# Update on Misha



## CT Girl (Nov 17, 2010)

Have they done a bile acid blood test?


----------



## Chagall's mom (Jan 9, 2010)

I wish I had something to offer, but I just don't! You've done a masterful job of investigating things. I know you'll do right by Misha, whatever you decide. I was glad to get an update on your 3.7 pounder. She's really put weight on! So sorry for what you're going through! I hope things go well for her.


----------



## N2Mischief (Dec 3, 2012)

Yes, they did bile acids. Her fasting levels were at the high end of normal and after eating they were at 28, normal range is 0-14.


----------



## MollyMuiMa (Oct 13, 2012)

Just a wish here for a good outcome, whatever you decide to do! Misha is a lucky little Girl to have such a devoted Mom! You'll be in my prayers.....
Hugs & Wet Puppy Kisses,
Laurel & Molly


----------



## CT Girl (Nov 17, 2010)

I am not sure what I would do if I were in your shoes.

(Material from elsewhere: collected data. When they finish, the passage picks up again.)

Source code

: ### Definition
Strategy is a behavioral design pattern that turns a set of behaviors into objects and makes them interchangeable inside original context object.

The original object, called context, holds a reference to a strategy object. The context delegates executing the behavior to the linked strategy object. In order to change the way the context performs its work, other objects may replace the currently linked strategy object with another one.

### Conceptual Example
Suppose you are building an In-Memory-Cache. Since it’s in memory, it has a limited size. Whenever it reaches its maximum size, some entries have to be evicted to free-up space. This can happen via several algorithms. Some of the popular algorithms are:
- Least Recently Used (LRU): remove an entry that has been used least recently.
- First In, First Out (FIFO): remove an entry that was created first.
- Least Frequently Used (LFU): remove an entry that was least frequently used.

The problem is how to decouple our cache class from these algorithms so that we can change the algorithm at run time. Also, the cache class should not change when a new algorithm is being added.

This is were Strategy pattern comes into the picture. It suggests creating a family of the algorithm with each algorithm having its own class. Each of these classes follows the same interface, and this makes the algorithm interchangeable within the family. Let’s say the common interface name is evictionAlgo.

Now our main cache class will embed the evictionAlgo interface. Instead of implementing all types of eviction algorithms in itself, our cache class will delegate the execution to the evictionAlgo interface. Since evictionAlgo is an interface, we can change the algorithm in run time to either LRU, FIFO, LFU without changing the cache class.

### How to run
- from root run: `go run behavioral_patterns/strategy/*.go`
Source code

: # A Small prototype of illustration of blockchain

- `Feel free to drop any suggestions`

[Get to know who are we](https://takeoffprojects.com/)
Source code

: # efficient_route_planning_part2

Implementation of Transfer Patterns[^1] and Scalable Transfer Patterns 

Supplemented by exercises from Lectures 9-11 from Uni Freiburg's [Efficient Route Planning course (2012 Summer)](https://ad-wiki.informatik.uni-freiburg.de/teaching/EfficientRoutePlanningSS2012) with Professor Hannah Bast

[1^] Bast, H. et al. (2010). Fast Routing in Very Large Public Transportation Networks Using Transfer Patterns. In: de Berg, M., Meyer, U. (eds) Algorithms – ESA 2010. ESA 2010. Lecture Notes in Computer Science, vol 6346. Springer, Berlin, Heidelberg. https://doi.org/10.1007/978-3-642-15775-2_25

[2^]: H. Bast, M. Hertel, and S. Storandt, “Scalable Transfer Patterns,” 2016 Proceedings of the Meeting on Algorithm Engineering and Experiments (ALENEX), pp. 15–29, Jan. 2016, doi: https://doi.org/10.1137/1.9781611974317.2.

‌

It would depend on the vet. If you feel confident in them follow his recommendation. I would try to find out how experienced he is with liver issues. From what I am reading on the Internet I am a little surprised that Misha was not put on lactalose or milk thistle or both. I don't have a clue though and I realize medical research on the Internet does not stack up against a vet's opinion. If you are not sure of your vet it may be best to travel to someone with expertise with this condition. Whatever decision you make I hope all goes well.


----------



## N2Mischief (Dec 3, 2012)

CT Girl, it is confusing and no I don't trust this vet yet, I just started going there. She is so nice and young and seems to know what she is talking about, but the people on the liver shunt forum say to find a new vet.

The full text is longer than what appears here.